La questione che gli ho voluto porre a conclusione dell’incontro è legata profondamente alla terza domanda di Dora Garcia “Dove va l’arte del futuro?”. Gli ho chiesto se poteva approfondire il discorso dell’artista “senza opera”, sul rifiuto e sulla contestazione di un sistema attraverso la decisione di non produrre più “lavoro astratto e in generale”. Qualche mese prima, durante un incontro nello studio di Cesare Pietroiusti, aveva parlato del fatto che non era tanto necessario parlare di nuovi lavoratori quanto di un nuovo lavoro.
Sì, pensavo a Giotto. Senza la rivoluzione del lavoro l’arte di Giotto è impensabile. Non a caso il suo “nuovo lavoro” era stato anticipato dai “non virtuosi”, perché le cattedrali erano state costruite dalla comunità. Il campo del senza opera è immenso e io lo porto avanti sin dal 1978. Uno dice: senza opera, non hai fatto niente. Io invece ho lavorato continuamente, sui testimoni e sulle testimonianze, che non sono il “niente”. Il niente è da combattere. Il “ non” non è da mettere in vetrina. Oggi il nichilismo è una moda, molti filosofi del “non” ignorano ciò di cui stanno parlando. Agli inizi del novecento Kandinsky rompeva la forma, quello era il primo “no”. Non bisogna dimenticare tuttavia che nello stesso periodo Schönberg già cercava la “grande forma”.

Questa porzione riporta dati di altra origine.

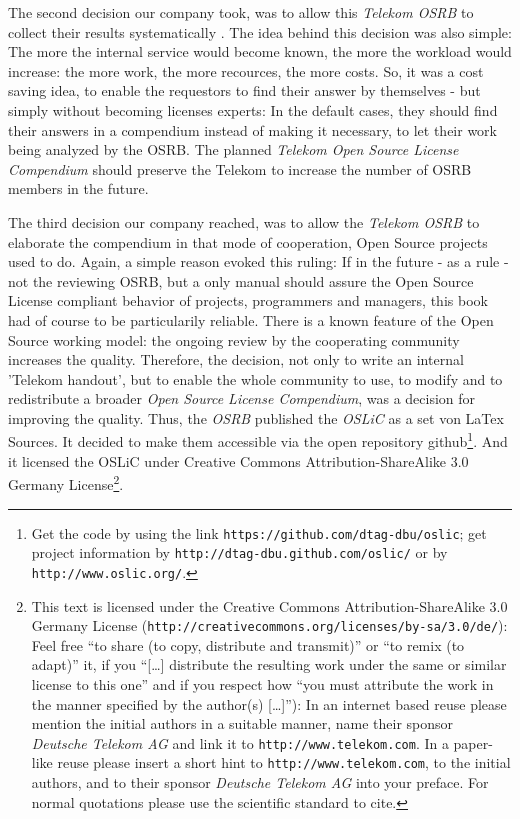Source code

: The second decision our company took, was to allow this \emph{Telekom OSRB} to
collect their results systematically . The idea behind this decision was also
simple: The more the internal service would become known, the more the workload
would increase: the more work, the more recources, the more costs. So, it was a
cost saving idea, to enable the requestors to find their answer by themselves -
but simply without becoming licenses experts: In the default cases, they should
find their answers in a compendium instead of making it necessary, to let their
work being analyzed by the OSRB. The planned \emph{Telekom Open Source License
Compendium} should preserve the Telekom to increase the number of OSRB members in
the future.

The third decision our company reached, was to allow the \emph{Telekom OSRB} to
elaborate the compendium in that mode of cooperation, Open Source projects used
to do. Again, a simple reason evoked this ruling: If in the future - as a rule -
not the reviewing OSRB, but a only manual should assure the Open Source License
compliant behavior of projects, programmers and managers, this book had of
course to be particularily reliable. There is a known feature of the Open Source
working model: the ongoing review by the cooperating community increases the
quality. Therefore, the decision, not only to write an internal 'Telekom
handout', but to enable the whole community to use, to modify and to
redistribute a broader \emph{Open Source License Compendium}, was a decision for
improving the quality. Thus, the \emph{OSRB} published the \emph{OSLiC} as a set
von LaTex Sources. It decided to make them accessible via the open repository
github\footnote{Get the code by using the link
\texttt{https://github.com/dtag-dbu/oslic}; get project information by
\texttt{http://dtag-dbu.github.com/oslic/} or by
\texttt{http://www.oslic.org/}.}. And it licensed the OSLiC under Creative
Commons Attribution-ShareAlike 3.0 Germany License\footnote{ This text is
licensed under the Creative Commons Attribution-ShareAlike 3.0 Germany License
(\texttt{http://creativecommons.org/licenses/by-sa/3.0/de/}): Feel free
\enquote{to share (to copy, distribute and transmit)} or \enquote{to remix (to
adapt)} it, if you \enquote{[\ldots] distribute the resulting work under the
same or similar license to this one} and if you respect how \enquote{you must
attribute the work in the manner specified by the author(s) [\ldots]}):
In an internet based reuse please mention the initial authors in a suitable
manner, name their sponsor \textit{Deutsche Telekom AG} and link it to
\texttt{http://www.telekom.com}. In a paper-like reuse please insert a short
hint to \texttt{http://www.telekom.com}, to the initial authors, and to their
sponsor \textit{Deutsche Telekom AG} into your preface. For normal quotations
please use the scientific standard to cite.}.

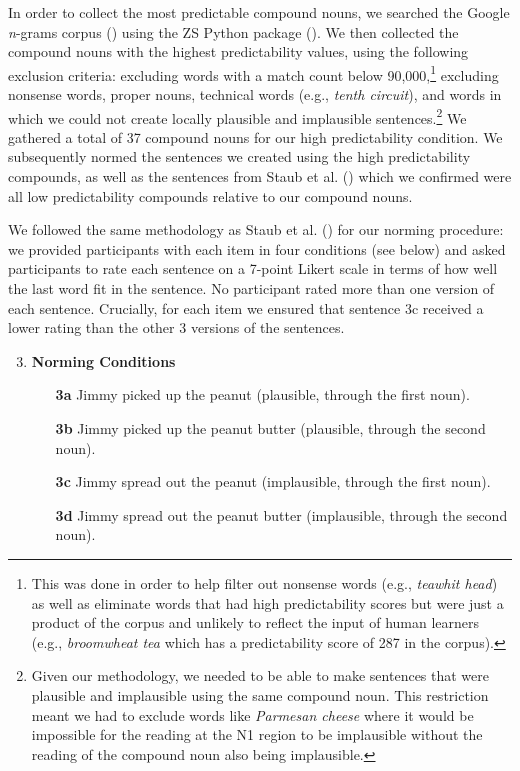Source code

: \documentclass[
  12pt,
  letterpaper,
]{scrreprt}
\begin{document}
In order to collect the most predictable compound nouns, we searched the
Google \emph{n}-grams corpus
() using the ZS Python package
(). We then collected
the compound nouns with the highest predictability values, using the
following exclusion criteria: excluding words with a match count below
90,000,\footnote{This was done in order to help filter out nonsense
  words (e.g., \emph{teawhit head}) as well as eliminate words that had
  high predictability scores but were just a product of the corpus and
  unlikely to reflect the input of human learners (e.g.,
  \emph{broomwheat tea} which has a predictability score of 287 in the
  corpus).} excluding nonsense words, proper nouns, technical words
(e.g., \emph{tenth circuit}), and words in which we could not create
locally plausible and implausible sentences.\footnote{Given our
  methodology, we needed to be able to make sentences that were
  plausible and implausible using the same compound noun. This
  restriction meant we had to exclude words like \emph{Parmesan cheese}
  where it would be impossible for the reading at the N1 region to be
  implausible without the reading of the compound noun also being
  implausible.} We gathered a total of 37 compound nouns for our high
predictability condition. We subsequently normed the sentences we
created using the high predictability compounds, as well as the
sentences from Staub et al.
() which we
confirmed were all low predictability compounds relative to our compound
nouns.

We followed the same methodology as Staub et al.
() for our norming
procedure: we provided participants with each item in four conditions
(see below) and asked participants to rate each sentence on a 7-point
Likert scale in terms of how well the last word fit in the sentence. No
participant rated more than one version of each sentence. Crucially, for
each item we ensured that sentence 3c received a lower rating than the
other 3 versions of the sentences.

\begin{enumerate} \setcounter{enumi}{2}
   \item \textbf{Norming Conditions}
    \begin{enumerate}
        \item[\textbf{3a}] Jimmy picked up the peanut (plausible, through the first noun).
        \item[\textbf{3b}] Jimmy picked up the peanut butter (plausible, through the second noun).
        \item[\textbf{3c}] Jimmy spread out the peanut (implausible, through the first noun).
        \item[\textbf{3d}] Jimmy spread out the peanut butter (implausible, through the second noun).
    \end{enumerate} \label{figanext}
\end{enumerate}
\end{document}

La complessità di questa ricerca ci mostra la possibilità e la necessità di un nuovo lavoro umano. Un suggerimento per le nuove generazioni di artisti. Questa società dello spettacolo, iper-spettacolare se non già post-spettacolare, oramai è destinata a superare persino le più pessimistiche previsioni dei “Commentari” di Guy Debord. Senza trascurare la circostanza che lo stesso spettacolo integrato è oramai interconnesso con il dominante sistema finanziario globale. E’ importante e rilevante che Dora Garcia abbia voluto concludere il suo progetto L’Inadeguato con un intervento di Francesco Matarrese (come del resto tutto il progetto L’Inadeguato di Dora Garcia alla Biennale di Venezia che, attraverso il divenire degli incontri/performance, si è determinato come il cuore pulsante della produzione di senso ponendo molte delle riflessioni care anche a Matarrese).
Abbiamo bisogno di artisti che ci dicano: l’arte non è una passeggiata, non è una festa o un vernissage, è altro. E’ lottare per rifondare.

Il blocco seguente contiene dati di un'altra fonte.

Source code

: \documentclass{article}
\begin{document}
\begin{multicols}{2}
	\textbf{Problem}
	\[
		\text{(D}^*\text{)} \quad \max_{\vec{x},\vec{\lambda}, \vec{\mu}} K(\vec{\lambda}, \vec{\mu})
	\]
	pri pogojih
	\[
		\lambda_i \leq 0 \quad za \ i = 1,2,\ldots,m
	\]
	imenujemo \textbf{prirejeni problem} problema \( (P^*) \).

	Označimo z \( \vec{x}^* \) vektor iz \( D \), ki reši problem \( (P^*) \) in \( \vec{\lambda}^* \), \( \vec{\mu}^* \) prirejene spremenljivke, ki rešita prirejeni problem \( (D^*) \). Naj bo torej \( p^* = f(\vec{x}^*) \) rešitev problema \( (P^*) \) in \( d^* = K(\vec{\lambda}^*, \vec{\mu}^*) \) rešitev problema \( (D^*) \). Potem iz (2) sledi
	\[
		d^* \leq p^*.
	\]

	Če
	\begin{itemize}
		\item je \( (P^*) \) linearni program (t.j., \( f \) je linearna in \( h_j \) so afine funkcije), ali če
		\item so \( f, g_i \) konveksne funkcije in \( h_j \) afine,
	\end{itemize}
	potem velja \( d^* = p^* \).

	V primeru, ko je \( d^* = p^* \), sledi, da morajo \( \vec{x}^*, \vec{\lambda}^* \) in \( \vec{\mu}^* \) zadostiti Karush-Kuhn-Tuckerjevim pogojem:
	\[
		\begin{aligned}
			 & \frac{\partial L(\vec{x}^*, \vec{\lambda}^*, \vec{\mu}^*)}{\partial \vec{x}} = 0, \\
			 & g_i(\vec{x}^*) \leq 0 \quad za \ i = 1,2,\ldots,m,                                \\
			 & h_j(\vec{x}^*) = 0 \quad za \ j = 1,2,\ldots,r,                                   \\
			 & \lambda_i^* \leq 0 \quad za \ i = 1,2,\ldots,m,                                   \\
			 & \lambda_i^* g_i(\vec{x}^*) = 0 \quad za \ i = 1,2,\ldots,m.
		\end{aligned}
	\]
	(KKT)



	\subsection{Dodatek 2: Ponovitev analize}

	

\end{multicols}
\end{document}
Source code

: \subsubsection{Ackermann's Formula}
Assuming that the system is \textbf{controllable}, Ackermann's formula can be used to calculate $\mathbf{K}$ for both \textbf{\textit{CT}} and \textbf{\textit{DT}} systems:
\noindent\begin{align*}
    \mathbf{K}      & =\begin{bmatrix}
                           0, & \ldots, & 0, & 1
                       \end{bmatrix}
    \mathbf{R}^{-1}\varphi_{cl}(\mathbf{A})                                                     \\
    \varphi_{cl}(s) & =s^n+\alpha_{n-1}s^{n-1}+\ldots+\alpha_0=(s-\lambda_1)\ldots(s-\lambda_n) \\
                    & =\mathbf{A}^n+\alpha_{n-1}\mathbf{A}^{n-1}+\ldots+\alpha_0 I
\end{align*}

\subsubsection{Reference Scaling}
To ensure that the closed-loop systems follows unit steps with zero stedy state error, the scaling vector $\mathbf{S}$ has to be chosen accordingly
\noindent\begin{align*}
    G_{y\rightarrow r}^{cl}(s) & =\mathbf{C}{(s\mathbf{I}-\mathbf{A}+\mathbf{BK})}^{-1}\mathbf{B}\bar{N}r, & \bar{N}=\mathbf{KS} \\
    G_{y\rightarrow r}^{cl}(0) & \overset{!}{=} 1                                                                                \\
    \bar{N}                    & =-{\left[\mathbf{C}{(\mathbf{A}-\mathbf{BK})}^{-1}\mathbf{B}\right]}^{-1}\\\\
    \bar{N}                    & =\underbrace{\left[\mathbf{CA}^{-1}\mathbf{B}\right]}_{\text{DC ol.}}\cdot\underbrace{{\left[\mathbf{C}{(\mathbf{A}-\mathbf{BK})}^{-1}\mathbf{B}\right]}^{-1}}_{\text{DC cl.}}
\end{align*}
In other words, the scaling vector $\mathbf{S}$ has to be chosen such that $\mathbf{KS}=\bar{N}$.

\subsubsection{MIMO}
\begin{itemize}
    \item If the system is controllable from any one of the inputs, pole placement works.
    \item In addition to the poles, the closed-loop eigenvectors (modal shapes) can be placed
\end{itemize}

A chi dovrebbe spettare, se non all’artista, il ruolo di mettere in discussione le dinamiche della società dominante? Chi può praticare il territorio del rifiuto? A chi spetta quella produzione di senso sovversiva che nella moltitudine possa travalicarne i confini e proporre nuovi modelli di vivere comune?
Il mondo dell’arte deve nuovamente assumere su di sé responsabilità e colpe. Solo così può sperare di tornare ad essere al centro del dibattito politico-culturale.
Sia chiaro che non mi riferisco ad un “arte sociale” buona per tutte le stagioni, ma nei fatti sterile. Penso a un’arte capace di restituire la complessità del mondo e dell’uomo, così che l’animale umano non sia più corpo docile, per dirla come Michel Foucault, dinnanzi al potere.
Mattia Pellegrini
Roma, febbraio 2012
Ringrazio Dora Garcia, Francesco Matarrese e Cesare Pietroiusti per aver messo a disposizione i materiali di questa conversazione e concesso la pubblicazione.